LIVRO: “Também os Brancos Sabem
Dançar”,
de Kalaf Epalanga
Ed. Editorial Caminho, Novembro de
2017
“[O kuduro] nasceu da vontade da
juventude angolana de expressar no movimento do corpo toda a energia
recalcada, todo o luto, toda a alegria negada a jovens que querem ser
como os outros, livres de existir para além da esperança média de
vida, para lá do serviço militar obrigatório, para lá da malária
e tantas outras privações de que muitos não têm sequer
consciência. Não conseguem verbalizar, apenas sentem, e por isso
dançam como se disso dependessem as suas vidas. E é provável que
dependam.”
Embora se anuncie como “um romance
musical”, esta primeira obra do músico e escritor Kalaf Epalanga,
membro da banda Buraka Som Sistema, é muito mais do que isso. É a
Esquina da Travessa com a Rua da Barroca e um pôr do sol no
Miradouro do Adamastor; é um cantor dominicano de merengues de nome Kalaff e um
turista brasileiro; é calulu com funge de milho e
são mixtapes em cassetes da BASF; é carregar baldes de cimento para
cima de um andaime e fritar frango teriyaki por menos de 4 euros à
hora; é o Mercado do Roque Santeiro e são os brancos “bollycao”;
é o número 73 da Poço dos Negros e é Jean Claude Van Damme; é o
amanhecer em Oslo, sombrio e silencioso, e é o aroma de um café
libanês; é um verso duma canção de Jay Z misturado com o choro
contido de uma jovem mulher eritreia; é o desânimo nos olhos do Zé
da Guiné; é escutar um fado na Parreirinha de Alfama, a própria
Argentina Santos, com 88 anos, sentada junto ao balcão; e é a
condição de emigrante a dar sentido ao discurso artístico do
escritor.
Dividido em três partes, cada uma
delas narrada na primeira pessoa por uma personagem diferente, o
livro oferece uma perspectiva muito concreta sobre o actual estado do
mundo e as pressões que sobre ele impendem. É certo que a música
tem um papel preponderante na acção, mostrando-se como elemento
aglutinador de estados de espírito e tomadas de consciência, as
questões sociais servindo-lhe de base (é muito curioso perceber,
por exemplo, como é que o nome de Anibal Cavaco Silva surge tão
intimamente ligado a um género musical fortemente exportável como é
a kizomba); mas é na forma como Kalaf Epalanga parte em busca de
respostas que acalmem o seu desassossego que o livro ganha espessura
e intensidade, tornando-se um ferrete que fere e morde o leitor. O Kalaf que
nos embala com os passos da Tarraxinha é o mesmo que diz que
“podemos endurecer as leis, fechar todas as fronteiras, mas já é
tarde demais. A Europa, tal como a conhecemos, morreu, e a culpa não
é dos imigrantes.”
Para quem não tem preconceitos de
género (musical, entenda-se), “Também os Brancos Sabem Dançar”

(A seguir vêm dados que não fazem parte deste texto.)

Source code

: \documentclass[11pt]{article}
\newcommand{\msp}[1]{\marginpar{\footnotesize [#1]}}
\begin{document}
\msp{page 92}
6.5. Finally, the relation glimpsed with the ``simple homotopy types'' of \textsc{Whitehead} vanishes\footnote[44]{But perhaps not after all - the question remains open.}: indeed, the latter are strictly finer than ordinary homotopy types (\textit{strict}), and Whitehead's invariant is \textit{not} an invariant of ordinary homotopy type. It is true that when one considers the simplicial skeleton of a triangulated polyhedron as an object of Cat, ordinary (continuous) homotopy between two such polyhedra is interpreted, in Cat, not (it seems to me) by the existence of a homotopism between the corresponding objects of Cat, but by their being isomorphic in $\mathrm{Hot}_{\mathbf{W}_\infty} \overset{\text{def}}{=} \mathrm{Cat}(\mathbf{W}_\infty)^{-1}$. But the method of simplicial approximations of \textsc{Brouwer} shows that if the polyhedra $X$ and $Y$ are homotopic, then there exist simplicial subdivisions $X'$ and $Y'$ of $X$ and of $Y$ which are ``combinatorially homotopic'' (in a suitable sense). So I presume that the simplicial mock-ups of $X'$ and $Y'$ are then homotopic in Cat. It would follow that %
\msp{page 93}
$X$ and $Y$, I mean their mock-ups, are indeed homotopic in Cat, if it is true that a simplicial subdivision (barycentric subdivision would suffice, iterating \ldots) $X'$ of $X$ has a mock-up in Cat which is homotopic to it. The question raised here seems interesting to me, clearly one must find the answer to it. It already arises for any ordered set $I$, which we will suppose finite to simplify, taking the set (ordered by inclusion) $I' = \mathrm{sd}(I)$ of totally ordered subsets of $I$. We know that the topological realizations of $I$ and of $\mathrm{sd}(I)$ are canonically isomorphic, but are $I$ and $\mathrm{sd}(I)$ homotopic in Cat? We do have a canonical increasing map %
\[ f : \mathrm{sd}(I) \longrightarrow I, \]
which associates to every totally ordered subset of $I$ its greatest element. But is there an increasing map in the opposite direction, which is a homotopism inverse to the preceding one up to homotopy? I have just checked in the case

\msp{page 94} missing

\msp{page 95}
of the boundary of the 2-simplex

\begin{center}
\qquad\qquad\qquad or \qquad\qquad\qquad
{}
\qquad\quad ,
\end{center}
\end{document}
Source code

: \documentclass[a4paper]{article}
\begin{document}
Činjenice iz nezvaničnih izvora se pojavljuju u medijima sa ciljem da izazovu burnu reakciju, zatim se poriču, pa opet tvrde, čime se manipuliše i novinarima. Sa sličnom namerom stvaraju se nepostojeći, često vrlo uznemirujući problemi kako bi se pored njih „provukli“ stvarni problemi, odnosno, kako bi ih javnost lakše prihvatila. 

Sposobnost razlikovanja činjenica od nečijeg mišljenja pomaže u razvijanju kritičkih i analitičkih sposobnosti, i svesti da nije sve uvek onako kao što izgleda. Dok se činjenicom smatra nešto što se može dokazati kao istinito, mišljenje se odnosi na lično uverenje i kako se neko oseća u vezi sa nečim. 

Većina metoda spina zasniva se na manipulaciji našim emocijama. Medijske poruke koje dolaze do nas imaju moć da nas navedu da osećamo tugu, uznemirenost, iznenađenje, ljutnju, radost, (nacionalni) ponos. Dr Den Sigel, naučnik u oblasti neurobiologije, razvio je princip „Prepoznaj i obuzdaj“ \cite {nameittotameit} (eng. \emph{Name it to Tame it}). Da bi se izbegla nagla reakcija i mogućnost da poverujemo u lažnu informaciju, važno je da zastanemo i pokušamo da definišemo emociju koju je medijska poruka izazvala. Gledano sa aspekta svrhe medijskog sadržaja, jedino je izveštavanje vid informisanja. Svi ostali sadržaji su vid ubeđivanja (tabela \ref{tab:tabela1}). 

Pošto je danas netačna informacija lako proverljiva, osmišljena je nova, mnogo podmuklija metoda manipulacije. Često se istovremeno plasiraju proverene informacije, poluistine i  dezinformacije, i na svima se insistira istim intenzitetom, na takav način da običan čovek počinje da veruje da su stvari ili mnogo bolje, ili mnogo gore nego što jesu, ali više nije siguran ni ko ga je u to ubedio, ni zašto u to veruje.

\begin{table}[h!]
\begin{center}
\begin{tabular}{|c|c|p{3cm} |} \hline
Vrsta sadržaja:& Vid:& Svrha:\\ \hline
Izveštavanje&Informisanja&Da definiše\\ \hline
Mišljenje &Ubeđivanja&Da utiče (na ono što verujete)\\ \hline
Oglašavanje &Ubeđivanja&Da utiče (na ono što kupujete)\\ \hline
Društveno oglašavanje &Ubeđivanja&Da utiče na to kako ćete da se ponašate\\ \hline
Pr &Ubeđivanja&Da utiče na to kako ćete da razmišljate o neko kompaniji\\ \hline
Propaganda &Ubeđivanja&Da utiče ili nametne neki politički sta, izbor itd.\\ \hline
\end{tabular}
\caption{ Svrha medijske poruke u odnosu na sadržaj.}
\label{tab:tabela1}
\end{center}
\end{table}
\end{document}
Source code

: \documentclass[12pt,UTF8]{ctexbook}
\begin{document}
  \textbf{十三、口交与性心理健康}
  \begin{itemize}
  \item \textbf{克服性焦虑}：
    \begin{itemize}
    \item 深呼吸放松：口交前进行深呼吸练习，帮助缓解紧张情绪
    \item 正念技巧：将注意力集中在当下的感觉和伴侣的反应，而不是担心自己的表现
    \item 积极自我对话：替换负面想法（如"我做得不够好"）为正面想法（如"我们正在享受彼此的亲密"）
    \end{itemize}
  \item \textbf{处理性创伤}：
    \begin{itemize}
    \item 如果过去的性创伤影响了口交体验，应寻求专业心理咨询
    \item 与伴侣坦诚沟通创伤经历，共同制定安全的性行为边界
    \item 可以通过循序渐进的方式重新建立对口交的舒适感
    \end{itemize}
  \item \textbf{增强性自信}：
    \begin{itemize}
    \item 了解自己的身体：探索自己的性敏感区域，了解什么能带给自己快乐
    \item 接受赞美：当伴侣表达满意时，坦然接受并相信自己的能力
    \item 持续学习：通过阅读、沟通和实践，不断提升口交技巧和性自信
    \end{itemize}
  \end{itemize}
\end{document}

oferece uma oportunidade incrível de familiarização com o kuduro e
com as músicas e ritmos que lhe são próximos. O leitor mais
curioso poderá acompanhar a leitura com a audição dos muitos temas
ventilados no livro e, dessa forma, ficar a conhecer preciosas
pérolas como “Comboio 2”, d'Os lambas ou “Dança da Mãe Ju”,
de Dj Znobia, “Saia Branca”, de Nélson Freitas”, “Amba
Kuduro”, de Tony Amado ou “Yah”, dos Buraka Som Sistema. Mas
também nomes como Diplo, Carlos Burity, Elias Diá Kimuezo, Yuri da
Cunha ou grandes casas onde os novos ritmos africanos ganharam cor e
vida, do Mussulo ao Clube Mercado, do Kandando ao Kussunguila ou ao
Ondeando (talvez o Centro Comercial Colombo também deva figurar
nesta lista). Mas se quiser ir mesmo ao fundo da questão, irá
perceber que a kizomba e o kuduro são a banda sonora secreta de um
“filme” em que identidade é sinónimo de sobrevivência. Um grande livro!